La Cour de cassation a tout d’abord considéré, dans un célèbre arrêt du 2 octobre 2001 (arrêt Nikon n°99-42.942), que le salarié avait droit, même au temps et au lieu de travail, au respect de l’intimité de sa vie privée et que celle-ci impliquait en particulier le respect du secret des correspondances.

Depuis lors, ce principe a été de plus en plus réduit et les entreprises disposent aujourd’hui d’une liberté d’accès beaucoup plus grande.

I/ Les données contenues dans le disque dur des ordinateurs

Le principe posé par les juridictions sociales depuis de nombreuses années, consiste à considérer que les fichiers créés par le salarié à l’aide de l’outil informatique mis à sa disposition par l’employeur pour les besoins de son travail, sont présumés avoir un caractère professionnel. Ce qui signifie que l’employeur est en droit de les ouvrir, même en dehors de la présence du salarié, sauf s’ils sont identifiés comme étant personnels.

La chambre sociale de la Cour de cassation dans un arrêt du 4 juillet 2012 (n°11-12.502) a précisé :
« Attendu que si les fichiers créés par le salarié à l’aide de l’outil informatique mis à sa disposition par l’employeur pour les besoins de son travail sont présumés avoir un caractère professionnel, de sorte que l’employeur est en droit de les ouvrir en dehors de sa présence, sauf s’ils sont identifiés comme étant personnels, la dénomination donnée au disque dur lui-même ne peut conférer un caractère personnel à l’intégralité des données qu’il contient. »

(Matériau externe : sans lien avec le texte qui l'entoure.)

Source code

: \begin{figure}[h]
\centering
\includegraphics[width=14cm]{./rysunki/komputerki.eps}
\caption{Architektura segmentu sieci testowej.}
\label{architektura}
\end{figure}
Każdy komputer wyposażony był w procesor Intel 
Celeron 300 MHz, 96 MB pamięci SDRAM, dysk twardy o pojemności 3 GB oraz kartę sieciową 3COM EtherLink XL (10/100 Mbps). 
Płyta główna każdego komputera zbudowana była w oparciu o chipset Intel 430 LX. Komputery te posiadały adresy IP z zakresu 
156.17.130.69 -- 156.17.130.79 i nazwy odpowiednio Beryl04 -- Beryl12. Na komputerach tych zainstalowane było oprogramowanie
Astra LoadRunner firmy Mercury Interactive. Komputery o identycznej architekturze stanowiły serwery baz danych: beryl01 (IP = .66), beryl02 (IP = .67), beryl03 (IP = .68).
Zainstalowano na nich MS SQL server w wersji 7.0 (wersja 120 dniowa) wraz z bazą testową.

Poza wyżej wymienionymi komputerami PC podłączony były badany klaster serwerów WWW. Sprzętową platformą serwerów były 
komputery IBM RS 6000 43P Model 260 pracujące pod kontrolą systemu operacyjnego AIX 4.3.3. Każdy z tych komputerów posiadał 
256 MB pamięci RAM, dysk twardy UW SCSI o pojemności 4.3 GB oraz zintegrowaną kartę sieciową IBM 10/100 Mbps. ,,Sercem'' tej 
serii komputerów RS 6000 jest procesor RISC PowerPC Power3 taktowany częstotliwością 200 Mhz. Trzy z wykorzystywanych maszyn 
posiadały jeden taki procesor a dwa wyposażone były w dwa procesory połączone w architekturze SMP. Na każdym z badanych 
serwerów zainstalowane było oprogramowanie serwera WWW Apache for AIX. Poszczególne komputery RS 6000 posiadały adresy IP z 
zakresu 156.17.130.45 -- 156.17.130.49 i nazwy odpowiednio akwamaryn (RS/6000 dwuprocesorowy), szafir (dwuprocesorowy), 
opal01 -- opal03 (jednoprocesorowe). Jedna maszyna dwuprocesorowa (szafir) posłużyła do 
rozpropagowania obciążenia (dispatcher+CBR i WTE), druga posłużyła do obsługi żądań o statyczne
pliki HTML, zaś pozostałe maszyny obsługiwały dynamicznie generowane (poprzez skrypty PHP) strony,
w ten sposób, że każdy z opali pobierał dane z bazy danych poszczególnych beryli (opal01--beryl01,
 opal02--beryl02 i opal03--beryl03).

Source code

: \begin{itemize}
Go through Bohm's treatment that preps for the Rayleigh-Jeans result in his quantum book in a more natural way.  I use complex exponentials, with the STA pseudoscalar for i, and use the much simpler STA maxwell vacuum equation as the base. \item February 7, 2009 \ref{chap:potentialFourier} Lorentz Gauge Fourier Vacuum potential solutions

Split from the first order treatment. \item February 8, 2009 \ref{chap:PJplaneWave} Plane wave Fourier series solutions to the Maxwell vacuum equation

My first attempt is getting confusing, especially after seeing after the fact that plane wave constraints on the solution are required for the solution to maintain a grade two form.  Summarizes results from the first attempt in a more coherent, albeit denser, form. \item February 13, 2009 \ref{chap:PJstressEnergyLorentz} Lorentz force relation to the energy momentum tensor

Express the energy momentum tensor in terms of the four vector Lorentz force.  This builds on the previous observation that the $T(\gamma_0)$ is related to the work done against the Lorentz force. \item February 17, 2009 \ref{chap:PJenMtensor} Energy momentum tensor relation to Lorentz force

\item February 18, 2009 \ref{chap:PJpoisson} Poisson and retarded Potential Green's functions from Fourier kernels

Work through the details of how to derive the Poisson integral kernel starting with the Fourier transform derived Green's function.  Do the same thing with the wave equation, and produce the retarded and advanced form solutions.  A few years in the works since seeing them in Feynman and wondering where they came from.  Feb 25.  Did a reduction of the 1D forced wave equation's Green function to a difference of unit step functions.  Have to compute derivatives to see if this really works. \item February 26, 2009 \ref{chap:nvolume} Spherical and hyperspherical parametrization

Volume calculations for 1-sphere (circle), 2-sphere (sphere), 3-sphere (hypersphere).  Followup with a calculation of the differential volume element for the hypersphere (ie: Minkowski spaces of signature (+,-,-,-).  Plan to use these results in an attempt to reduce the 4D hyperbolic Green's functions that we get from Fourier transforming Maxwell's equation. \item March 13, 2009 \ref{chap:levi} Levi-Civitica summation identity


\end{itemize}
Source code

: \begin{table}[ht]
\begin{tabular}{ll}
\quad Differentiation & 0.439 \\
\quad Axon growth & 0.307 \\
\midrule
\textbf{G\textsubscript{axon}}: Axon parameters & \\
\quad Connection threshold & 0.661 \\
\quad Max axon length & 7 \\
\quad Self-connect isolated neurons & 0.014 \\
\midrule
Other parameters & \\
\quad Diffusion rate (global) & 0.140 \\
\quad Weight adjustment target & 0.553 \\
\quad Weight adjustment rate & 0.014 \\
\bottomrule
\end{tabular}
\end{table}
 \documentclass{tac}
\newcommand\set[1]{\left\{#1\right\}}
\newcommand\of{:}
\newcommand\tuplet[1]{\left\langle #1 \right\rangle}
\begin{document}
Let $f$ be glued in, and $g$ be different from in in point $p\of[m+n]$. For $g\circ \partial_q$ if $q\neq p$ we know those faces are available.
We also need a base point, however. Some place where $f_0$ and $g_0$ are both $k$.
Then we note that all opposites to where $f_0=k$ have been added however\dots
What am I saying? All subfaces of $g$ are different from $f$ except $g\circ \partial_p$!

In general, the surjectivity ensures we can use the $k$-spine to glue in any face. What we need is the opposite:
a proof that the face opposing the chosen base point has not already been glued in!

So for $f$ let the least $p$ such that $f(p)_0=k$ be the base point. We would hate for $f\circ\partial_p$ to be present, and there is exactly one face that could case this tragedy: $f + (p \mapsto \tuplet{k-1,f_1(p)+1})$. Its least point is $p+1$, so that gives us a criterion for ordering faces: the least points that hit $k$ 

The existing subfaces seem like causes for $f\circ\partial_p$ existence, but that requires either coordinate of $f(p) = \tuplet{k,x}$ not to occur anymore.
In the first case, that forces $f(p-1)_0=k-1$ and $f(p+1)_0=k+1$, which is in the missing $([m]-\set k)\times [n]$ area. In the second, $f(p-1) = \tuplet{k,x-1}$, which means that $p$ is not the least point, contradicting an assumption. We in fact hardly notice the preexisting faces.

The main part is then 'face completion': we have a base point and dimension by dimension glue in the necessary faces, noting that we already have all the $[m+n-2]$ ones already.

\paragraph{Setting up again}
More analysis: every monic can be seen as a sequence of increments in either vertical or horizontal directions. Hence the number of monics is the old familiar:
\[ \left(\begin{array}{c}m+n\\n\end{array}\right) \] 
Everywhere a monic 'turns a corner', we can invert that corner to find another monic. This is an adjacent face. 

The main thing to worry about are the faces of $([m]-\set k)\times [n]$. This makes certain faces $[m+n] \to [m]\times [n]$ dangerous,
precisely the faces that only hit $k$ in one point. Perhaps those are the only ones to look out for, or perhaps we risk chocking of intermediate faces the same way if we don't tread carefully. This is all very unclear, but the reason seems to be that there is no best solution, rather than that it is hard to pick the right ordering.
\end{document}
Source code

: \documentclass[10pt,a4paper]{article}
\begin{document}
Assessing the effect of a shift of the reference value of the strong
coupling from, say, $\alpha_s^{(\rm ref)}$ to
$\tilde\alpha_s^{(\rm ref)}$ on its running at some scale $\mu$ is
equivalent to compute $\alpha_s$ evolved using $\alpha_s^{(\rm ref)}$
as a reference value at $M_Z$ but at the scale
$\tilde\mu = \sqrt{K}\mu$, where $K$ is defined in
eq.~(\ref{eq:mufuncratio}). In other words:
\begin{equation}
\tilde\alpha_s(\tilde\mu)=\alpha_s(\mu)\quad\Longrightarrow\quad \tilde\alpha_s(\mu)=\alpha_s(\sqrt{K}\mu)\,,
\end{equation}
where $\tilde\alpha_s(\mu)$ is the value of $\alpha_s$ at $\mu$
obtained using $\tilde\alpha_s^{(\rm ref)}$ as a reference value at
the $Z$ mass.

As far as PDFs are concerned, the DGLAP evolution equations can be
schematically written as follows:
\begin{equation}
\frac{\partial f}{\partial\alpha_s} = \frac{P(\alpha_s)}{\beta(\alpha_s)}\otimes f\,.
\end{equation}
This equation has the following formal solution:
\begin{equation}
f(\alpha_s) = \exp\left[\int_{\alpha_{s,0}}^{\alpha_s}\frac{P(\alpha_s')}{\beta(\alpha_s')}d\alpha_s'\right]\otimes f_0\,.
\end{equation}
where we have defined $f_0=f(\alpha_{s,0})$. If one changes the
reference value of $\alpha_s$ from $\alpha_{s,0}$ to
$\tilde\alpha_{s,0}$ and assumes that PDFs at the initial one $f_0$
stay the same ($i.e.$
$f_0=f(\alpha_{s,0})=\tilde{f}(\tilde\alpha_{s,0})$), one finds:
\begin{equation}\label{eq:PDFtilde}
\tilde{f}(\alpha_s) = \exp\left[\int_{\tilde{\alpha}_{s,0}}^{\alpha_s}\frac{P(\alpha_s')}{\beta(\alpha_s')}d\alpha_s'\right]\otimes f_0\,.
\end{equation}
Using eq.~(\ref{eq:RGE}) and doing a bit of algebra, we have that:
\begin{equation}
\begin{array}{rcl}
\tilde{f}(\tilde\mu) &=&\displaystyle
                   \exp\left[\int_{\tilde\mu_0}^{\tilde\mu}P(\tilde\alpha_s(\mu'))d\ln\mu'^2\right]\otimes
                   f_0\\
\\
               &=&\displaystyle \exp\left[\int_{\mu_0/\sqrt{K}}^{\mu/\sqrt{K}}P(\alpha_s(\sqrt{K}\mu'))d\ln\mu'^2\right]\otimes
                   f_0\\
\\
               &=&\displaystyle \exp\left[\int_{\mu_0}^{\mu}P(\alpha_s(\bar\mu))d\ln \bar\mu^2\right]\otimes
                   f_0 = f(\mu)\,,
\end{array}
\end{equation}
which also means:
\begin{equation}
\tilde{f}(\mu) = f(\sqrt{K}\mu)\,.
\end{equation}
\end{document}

La Cour de cassation a également précisé dans ce même arrêt que l’abus de l’utilisation du matériel informatique à des fins personnelles était également répréhensible :
« Attendu que la cour d’appel qui a relevé que le salarié avait stocké 1.562 fichiers à caractère pornographique représentant un volume de 787 Méga octets sur une période de 4 années et qu’il avait également utilisé son ordinateur professionnel pour confectionner de fausses attestations, a justement retenu que cet usage abusif est contraire aux règles en vigueur au sein de la SNCF de son instrument de travail, constitue un manquement à ses obligations contractuelles ».

Il ne s’agit d’ailleurs que d’une confirmation de la jurisprudence antérieure de la Cour de cassation qui, dès le 8 décembre 2009 (Cass.Soc. 8 décembre 2009 n°08-42.097) a considéré que dès lors que l’utilisation de l’ordinateur à des fins personnelles devenait déraisonnable, cela constituait un manquement du salarié aux obligations de son contrat de travail.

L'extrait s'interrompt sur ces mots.